19.赤いテレキャスター(4)

 化粧品の部品工場で汗を流して三週間弱、秀は8月の半ばにアルバイトを上がることにした。
 とりあえず、グレコのテレキャスター「TE−280」の定価分はクリアしたので、夏休みの残りの日々は、少しのんびり過ごそうと思ったのだ。

 最後の労働を終え、アルバイト終了の手続きをするために受付に行くと、いつものように新谷恵子さんが笑顔で迎えてくれた。
「アルバイト、今日で終わります。お世話になりました。」
「あら、そうなの。目標は達成できたのかしら?」
「はい、おかげさまで。」
「お疲れさま。勉強も頑張ってね。」
「はい、ありがとうございました。」
 最後に新谷さんのさわやかな笑顔を見ることができて、まさに「有終の美」を飾ったような気分で、秀は帰宅した。

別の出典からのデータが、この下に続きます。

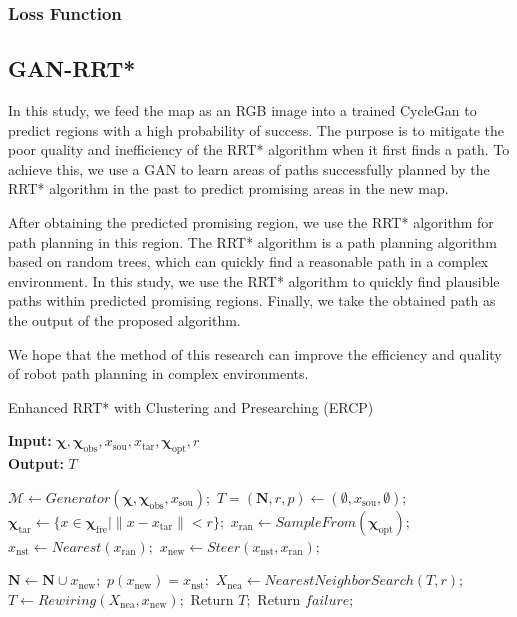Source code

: \documentclass[smallcondensed]{svjour3}     %
\begin{document}
\subsubsection{Loss Function}


\subsection{GAN-RRT*}
In this study, we feed the map as an RGB image into a trained CycleGan to predict regions with a high probability of success. 
The purpose is to mitigate the poor quality and inefficiency of the RRT* algorithm when it first finds a path. 
To achieve this, we use a GAN to learn areas of paths successfully planned by the RRT* algorithm in the past to predict promising areas in the new map.

After obtaining the predicted promising region, we use the RRT* algorithm for path planning in this region.
The RRT* algorithm is a path planning algorithm based on random trees, which can quickly find a reasonable path in a complex environment. 
In this study, we use the RRT* algorithm to quickly find plausible paths within predicted promising regions. 
Finally, we take the obtained path as the output of the proposed algorithm.

We hope that the method of this research can improve the efficiency and quality of robot path planning in complex environments.

\begin{algorithm}
	\caption{Enhanced RRT* with Clustering and Presearching (ERCP)}
	\label{algorithm: ercp-RRT*}
	\hspace*{0.02in} {\bf Input:} $\bm{\chi}, \bm{\chi}_{\textrm{obs}}, x_{\textrm{sou}}, x_{\textrm{tar}}, \bm{\chi}_{\textrm{opt}}, r$ \\
	\hspace*{0.02in} {\bf Output:} $T$
	\begin{algorithmic}[1]
		\State $\mathcal{M} \leftarrow Generator(\bm{\chi}, \bm{\chi}_{\textrm{obs}}, x_{\textrm{sou}}); $
		\State $T = (\mathbf{N}, r, p) \leftarrow (\emptyset, x_{\textrm{sou}}, \emptyset) ;$
		\State $\bm{\chi}_{\textrm{tar}} \leftarrow \{x \in \bm{\chi}_{\textrm{fre}} \vert \lVert x - x_{\textrm{tar}} \rVert < r\} ;$
			\State $x_{\textrm{ran}} \leftarrow SampleFrom(\bm{\chi}_{\textrm{opt}}) ;$
			\State $x_{\textrm{nst}} \leftarrow Nearest(x_{\textrm{ran}}) ;$
			\State $x_{\textrm{new}} \leftarrow Steer(x_{\textrm{nst}}, x_{\textrm{ran}}) ;$

				\State $\mathbf{N} \leftarrow \mathbf{N} \cup x_{\textrm{new}} ;$
				\State $p(x_{\textrm{new}}) = x_{\textrm{nst}} ;$
				\State $X_{\textrm{nea}} \leftarrow NearestNeighborSearch(T, r) ;$
				\State $T \leftarrow Rewiring(X_{\textrm{nea}}, x_{\textrm{new}}) ;$
					\State Return $T ;$
				\EndIf
			\EndIf
		\EndFor
		\State Return $failure ;$
	\end{algorithmic}
\end{algorithm}
\end{document}
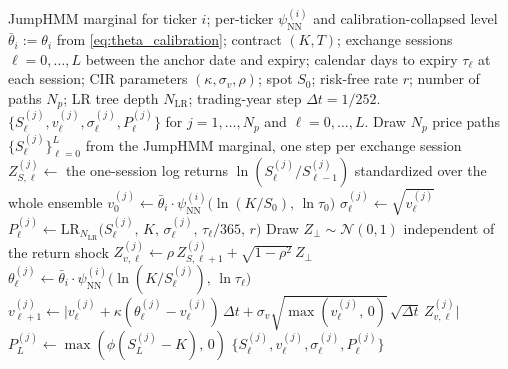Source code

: \begin{algorithm}[ht]
\caption{Forward simulation of path-conditional option premia}\label{alg:forward_sim}
\begin{algorithmic}[1]
\Require JumpHMM marginal for ticker $i$; per-ticker $\psi_{\mathrm{NN}}^{(i)}$ and calibration-collapsed level $\bar\theta_i := \theta_i$ from \eqref{eq:theta_calibration}; contract $(K, T)$; exchange sessions $\ell = 0,\ldots,L$ between the anchor date and expiry; calendar days to expiry $\tau_\ell$ at each session; CIR parameters $(\kappa, \sigma_v, \rho)$; spot $S_0$; risk-free rate $r$; number of paths $N_p$; LR tree depth $N_{\mathrm{LR}}$; trading-year step $\Delta t = 1/252$.
\Ensure $\{S_\ell^{(j)}, v_\ell^{(j)}, \sigma_\ell^{(j)}, P_\ell^{(j)}\}$ for $j = 1,\ldots,N_p$ and $\ell = 0, \ldots, L$.
\State {}
\State Draw $N_p$ price paths $\{S_\ell^{(j)}\}_{\ell=0}^{L}$ from the JumpHMM marginal, one step per exchange session
\State $Z_{S,\ell}^{(j)} \gets$ the one-session log returns $\ln(S_\ell^{(j)}/S_{\ell-1}^{(j)})$ standardized over the whole ensemble
  \State $v_0^{(j)} \gets \bar\theta_i \cdot \psi_{\mathrm{NN}}^{(i)}\!\big(\ln(K/S_0),\, \ln \tau_0\big)$ 
    \State $\sigma_\ell^{(j)} \gets \sqrt{v_\ell^{(j)}}$ 
    \State $P_\ell^{(j)} \gets \mathrm{LR}_{N_{\mathrm{LR}}}\!\big(S_\ell^{(j)},\, K,\, \sigma_\ell^{(j)},\, \tau_\ell/365,\, r\big)$ 
    \State Draw $Z_\perp \sim \mathcal{N}(0,1)$ independent of the return shock
    \State $Z_{v,\ell}^{(j)} \gets \rho\, Z_{S,\ell+1}^{(j)} + \sqrt{1 - \rho^2}\, Z_\perp$ 
    \State $\theta_\ell^{(j)} \gets \bar\theta_i \cdot \psi_{\mathrm{NN}}^{(i)}\!\big(\ln(K/S_\ell^{(j)}),\, \ln \tau_\ell\big)$ 
    \State $v_{\ell+1}^{(j)} \gets \big| v_\ell^{(j)} + \kappa(\theta_\ell^{(j)} - v_\ell^{(j)})\,\Delta t + \sigma_v \sqrt{\max(v_\ell^{(j)},\,0)}\,\sqrt{\Delta t}\, Z_{v,\ell}^{(j)} \big|$
  \EndFor
  \State $P_L^{(j)} \gets \max(\phi (S_L^{(j)} - K),\, 0)$ 
\EndFor
\State \Return $\{S_\ell^{(j)}, v_\ell^{(j)}, \sigma_\ell^{(j)}, P_\ell^{(j)}\}$
\end{algorithmic}
\end{algorithm}

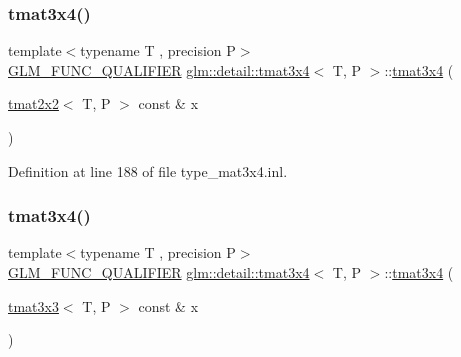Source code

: \mbox{\label{structglm_1_1detail_1_1tmat3x4_aacf61908e9f0d43b3cb3633ff642492f}} 
\subsubsection{\texorpdfstring{tmat3x4()}{tmat3x4()}\hspace{0.1cm}{\footnotesize\ttfamily [11/22]}}
{\footnotesize\ttfamily template$<$typename T , precision P$>$ \\
\hyperlink{setup_8hpp_a33fdea6f91c5f834105f7415e2a64407}{G\+L\+M\+\_\+\+F\+U\+N\+C\+\_\+\+Q\+U\+A\+L\+I\+F\+I\+ER} \hyperlink{structglm_1_1detail_1_1tmat3x4}{glm\+::detail\+::tmat3x4}$<$ T, P $>$\+::\hyperlink{structglm_1_1detail_1_1tmat3x4}{tmat3x4} (\begin{DoxyParamCaption}\item[{\hyperlink{structglm_1_1detail_1_1tmat2x2}{tmat2x2}$<$ T, P $>$ const \&}]{x }\end{DoxyParamCaption})\hspace{0.3cm}{\ttfamily [explicit]}}



Definition at line 188 of file type\+\_\+mat3x4.\+inl.

\mbox{\label{structglm_1_1detail_1_1tmat3x4_aed8d51605e3f1eff1a600430a30e99b8}} 
\subsubsection{\texorpdfstring{tmat3x4()}{tmat3x4()}\hspace{0.1cm}{\footnotesize\ttfamily [12/22]}}
{\footnotesize\ttfamily template$<$typename T , precision P$>$ \\
\hyperlink{setup_8hpp_a33fdea6f91c5f834105f7415e2a64407}{G\+L\+M\+\_\+\+F\+U\+N\+C\+\_\+\+Q\+U\+A\+L\+I\+F\+I\+ER} \hyperlink{structglm_1_1detail_1_1tmat3x4}{glm\+::detail\+::tmat3x4}$<$ T, P $>$\+::\hyperlink{structglm_1_1detail_1_1tmat3x4}{tmat3x4} (\begin{DoxyParamCaption}\item[{\hyperlink{structglm_1_1detail_1_1tmat3x3}{tmat3x3}$<$ T, P $>$ const \&}]{x }\end{DoxyParamCaption})\hspace{0.3cm}{\ttfamily [explicit]}}



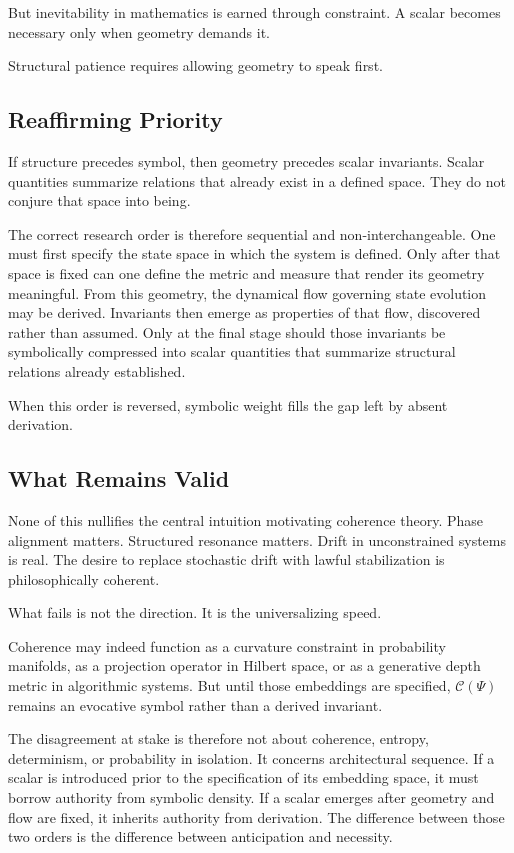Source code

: \documentclass[12pt]{article}
\begin{document}
But inevitability in mathematics is earned through constraint. A scalar becomes necessary only when geometry demands it.

Structural patience requires allowing geometry to speak first.

\subsection{Reaffirming Priority}

If structure precedes symbol, then geometry precedes scalar invariants. Scalar quantities summarize relations that already exist in a defined space. They do not conjure that space into being.


The correct research order is therefore sequential and non-interchangeable. One must first specify the state space in which the system is defined. Only after that space is fixed can one define the metric and measure that render its geometry meaningful. From this geometry, the dynamical flow governing state evolution may be derived. Invariants then emerge as properties of that flow, discovered rather than assumed. Only at the final stage should those invariants be symbolically compressed into scalar quantities that summarize structural relations already established.

When this order is reversed, symbolic weight fills the gap left by absent derivation.

\subsection{What Remains Valid}

None of this nullifies the central intuition motivating coherence theory. Phase alignment matters. Structured resonance matters. Drift in unconstrained systems is real. The desire to replace stochastic drift with lawful stabilization is philosophically coherent.

What fails is not the direction. It is the universalizing speed.

Coherence may indeed function as a curvature constraint in probability manifolds, as a projection operator in Hilbert space, or as a generative depth metric in algorithmic systems. But until those embeddings are specified, $\mathcal{C}(\Psi)$ remains an evocative symbol rather than a derived invariant.

The disagreement at stake is therefore not about coherence, entropy, determinism, or probability in isolation. It concerns architectural sequence. If a scalar is introduced prior to the specification of its embedding space, it must borrow authority from symbolic density. If a scalar emerges after geometry and flow are fixed, it inherits authority from derivation. The difference between those two orders is the difference between anticipation and necessity. 
\end{document}
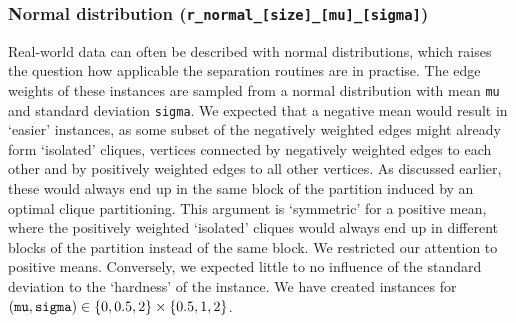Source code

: \subsubsection{Normal distribution (\texttt{r\_normal\_[size]\_[mu]\_[sigma]})}\label{subsubsec:data_random_normal}
Real-world data can often be described with normal distributions, which raises the question how applicable the separation routines are in practise.
The edge weights of these instances are sampled from a normal distribution with mean \texttt{mu} and standard deviation \texttt{sigma}.
We expected that a negative mean would result in ‘easier’ instances, as some subset of the negatively weighted edges might already form ‘isolated’ cliques, \ie vertices connected by negatively weighted edges to each other and by positively weighted edges to all other vertices.
As discussed earlier, these would always end up in the same block of the partition induced by an optimal clique partitioning.
This argument is ‘symmetric’ for a positive mean, where the positively weighted ‘isolated’ cliques would always end up in different blocks of the partition instead of the same block.
We restricted our attention to positive means.
Conversely, we expected little to no influence of the standard deviation to the ‘hardness’ of the instance.
We have created instances for $(\text{\texttt{mu}}, \text{\texttt{sigma}}) \in \left\{ 0, 0.5, 2 \right\} \times \left\{ 0.5, 1, 2 \right\}$.
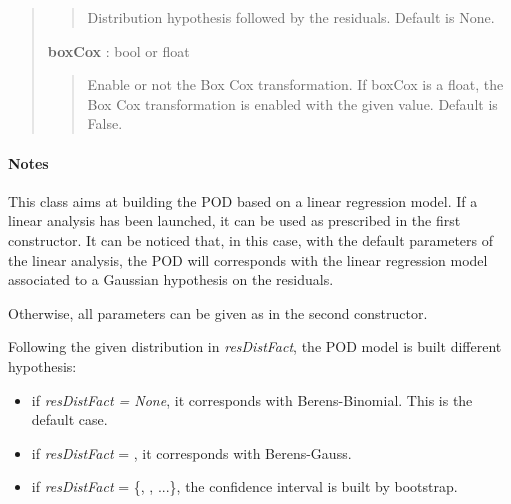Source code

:\documentclass[letterpaper,10pt,english]{sphinxmanual}
\begin{document}
\begin{fulllineitems}
\begin{quote}
\begin{description}
\begin{quote}
Distribution hypothesis followed by the residuals. Default is None.
\end{quote}

\textbf{boxCox} : bool or float
\begin{quote}

Enable or not the Box Cox transformation. If boxCox is a float, the Box
Cox transformation is enabled with the given value. Default is False.
\end{quote}

\end{description}\end{quote}
\paragraph{Notes}

This class aims at building the POD based on a linear regression
model. If a linear analysis has been launched, it can be used as prescribed 
in the first constructor. It can be noticed that, in this case, with the
default parameters of the linear analysis, the POD will corresponds with the
linear regression model associated to a Gaussian hypothesis on the residuals.

Otherwise, all parameters can be given as in the second constructor.

Following the given distribution in \emph{resDistFact}, the POD model is built
different hypothesis:
\begin{itemize}
\item {} 
if \emph{resDistFact = None}, it corresponds with Berens-Binomial. This
is the default case.

\item {} 
if \emph{resDistFact} = \href{http://doc.openturns.org/openturns-latest/sphinx/user\_manual/\_generated/openturns.NormalFactory.html\#openturns.NormalFactory}{}, it corresponds with Berens-Gauss.

\item {} 
if \emph{resDistFact} = \{\href{http://doc.openturns.org/openturns-latest/sphinx/user\_manual/\_generated/openturns.KernelSmoothing.html\#openturns.KernelSmoothing}{},
\href{http://doc.openturns.org/openturns-latest/sphinx/user\_manual/\_generated/openturns.WeibullFactory.html\#openturns.WeibullFactory}{}, ...\}, the confidence interval is
built by bootstrap.

\end{itemize}

\end{fulllineitems}
\end{document}
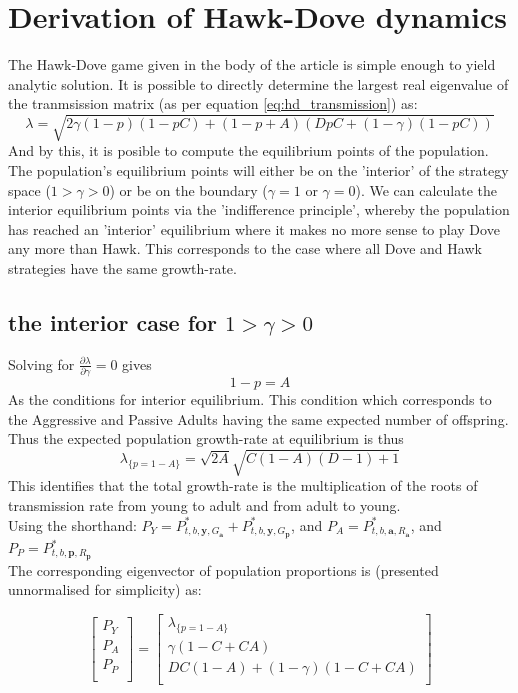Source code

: \section{Derivation of Hawk-Dove dynamics}\label{appendix3}

The Hawk-Dove game given in the body of the article is simple enough to yield analytic solution.
It is possible to directly determine the largest real eigenvalue of the tranmsission matrix (as per equation \ref{eq:hd_transmission}) as: $$ \lambda = \sqrt{2\gamma(1-p)(1-pC)+(1-p+A)(DpC+(1-\gamma)(1-pC))} $$
And by this, it is posible to compute the equilibrium points of the population. The population's equilibrium points will either be on the 'interior' of the strategy space ($1>\gamma >0$) or be on the boundary ($\gamma=1$ or $\gamma=0$).
We can calculate the interior equilibrium points via the 'indifference principle'\cite{markov5}, whereby the population has reached an 'interior' equilibrium where it makes no more sense to play Dove any more than Hawk. This corresponds to the case where all Dove and Hawk strategies have the same growth-rate.

\subsection{the interior case for $1>\gamma >0$}

Solving for $\frac{\partial \lambda}{\partial \gamma}=0$ gives $$ 1-p=A $$ As the conditions for interior equilibrium.  This condition which corresponds to the Aggressive and Passive Adults having the same expected number of offspring.
Thus the expected population growth-rate at equilibrium is thus $$\lambda_{\{p=1-A\}} = \sqrt{2A}\sqrt{C(1-A)(D-1)+1}$$ This identifies that the total growth-rate is the multiplication of the roots of transmission rate from young to adult and from adult to young.\\
Using the shorthand: $P_Y=P^*_{t,b,\mathbf{y},G_{\mathbf{a}}}+P^*_{t,b,\mathbf{y},G_{\mathbf{p}}}$, and $P_A=P^*_{t,b,\mathbf{a},R_{\mathbf{a}}}$, and $P_P=P^*_{t,b,\mathbf{p},R_{\mathbf{p}}}$\\
The corresponding eigenvector of population proportions is (presented unnormalised for simplicity) as:

$$ \begin{bmatrix}
    P_Y \\
    P_A \\
    P_P \\
\end{bmatrix} = \begin{bmatrix}
    \lambda_{\{p=1-A\}} \\
    \gamma(1-C+CA) \\
    DC(1-A) + (1-\gamma)(1-C+CA) \\
\end{bmatrix} $$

 夕食後、秀は自室で寝そべりながら、グレコのエレキ・ギターのカタログをながめていた。
 レスポール・タイプ、SGタイプ、ストラトキャスター・タイプ等のモデルと並んで、テレキャスター・タイプのモデルの写真も、しっかり載っている。
 だが、他のモデルに比べて、テレキャスター・タイプは極端にバリエーションが少ない。
 レスポールやSGは、4万円台。6万円台の上級機種が存在するのに対し、テレキャスターは、2万8千円のモデルだけだ。
 しかも、ボディーの色はアイボリー一色だけで、秀の望む赤いカラーは、カタログを見る限りでは作られていなかった。
 それでも秀は、実際に楽器屋で話を聞くまでは「赤いテレキャスター」をあきらめないつもりでいた。
 もしかしたら、カタログには載っていない上級機種があるかもしれない。でなければ、特別注文で作ってもらえるシステムがあるかもしれない。
 しかし、そうなると、定価の2万8千円で収まるとは考えられない。やはり、ノーキーのような赤いテレキャスターを手にするのは、夢のまた夢なのか?

 矛盾した、希望と現実の間を行ったり来たりしていると、そこへ、今春大学を卒業し、4月から社会人となっていた6歳年上の兄が、帰宅して顔を見せた。
「よう、バイト終わりだってな。ちゃんと稼げたのかよ。」
「まあね。一番安いやつなら買えるだけは、稼いだよ。」
 自嘲的な秀の言葉に、兄は顔をしかめた。
「なに、一番安いやつだって? どうせ買うなら、ちょっとはましなのを買ったらどうなんだ。」
「いや、欲しい型でカタログに載ってるのは、一番値段が安いんだよ。楽器屋に行けば、もっと上等なのがあるかもしれないけど。」
 すると、兄は思わぬ言葉を口にした。
「よし、もしお前の稼ぎで足りなかったら、残りは俺が出してやる。先月ボーナスも出たしな。」
 兄の突然の申し出に、秀は驚いた。
「ええ、お兄ちゃん、いいの?」
「まあ、かわいい弟のためだ。たまにはいいじゃないか。とりあえず、これだけ置いとく。」
 兄はポケットから財布を取り出し、秀が3週間かかって、やっと稼いだ金額と、ほぼ同じだけの、一万円札3枚を、ポンと秀の目の前に置いて、さっさと部屋を出て行った。

 あっけにとられて、お礼も言う暇もなかった秀であったが、いつにも増して、兄がカッコよく見えた。